Courage & Comfort
Updated: May 13
"Man plans, God laughs. We have to give God something to laugh about." - Jena's Rabbi
I am not sure if God is laughing at how my plans worked out. I think she is saying, "I know this is not what you had in mind when you planned to spend a lot of time at home in 2020, but none the less you are getting a lot of time at home. It should count!" and then she is probably giggling if not laughing out loud.
That was my plan when I accepted my new job in September last year. Because this job allowed me to work from home, I was so looking forward to spending A LOT of time at home. Well, that's what I got for 2020, along with millions of others. I wish the circumstances of me spending so much time at home were different.

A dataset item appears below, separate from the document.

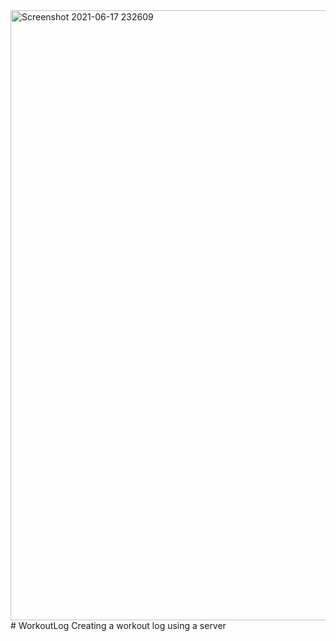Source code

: <img width="976" alt="Screenshot 2021-06-17 232609" src="https://user-images.githubusercontent.com/79545016/122502225-3a161f00-cfc4-11eb-95b7-999cbe287351.png">
# WorkoutLog
Creating a workout log using a server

I am still planning that at some point, I am going to go back to Fargo unless my husband gets a job in Florida before I can go back. Then I will go to Fargo to help pack our house. Other than that, my only plan is to figure out what kind of story I want to live for the rest of my life.
For the last five years, I am not sure if I was living "my life" or a life I thought others wanted me to live. Somewhere along the line, I lost my compass and got derailed big time. When I declared "no more," everything started to change and shift. Now, I have an opportunity to start a brand-new book, forget about a new chapter.
I am having trouble finding the right words to describe how I want to live the rest of my life, so I am going to let Mary Oliver say it for me:
"I want to think again of dangerous and noble things. I want to be light and frolicsome. I want to be improbable, beautiful and afraid of nothing, as though I had wings."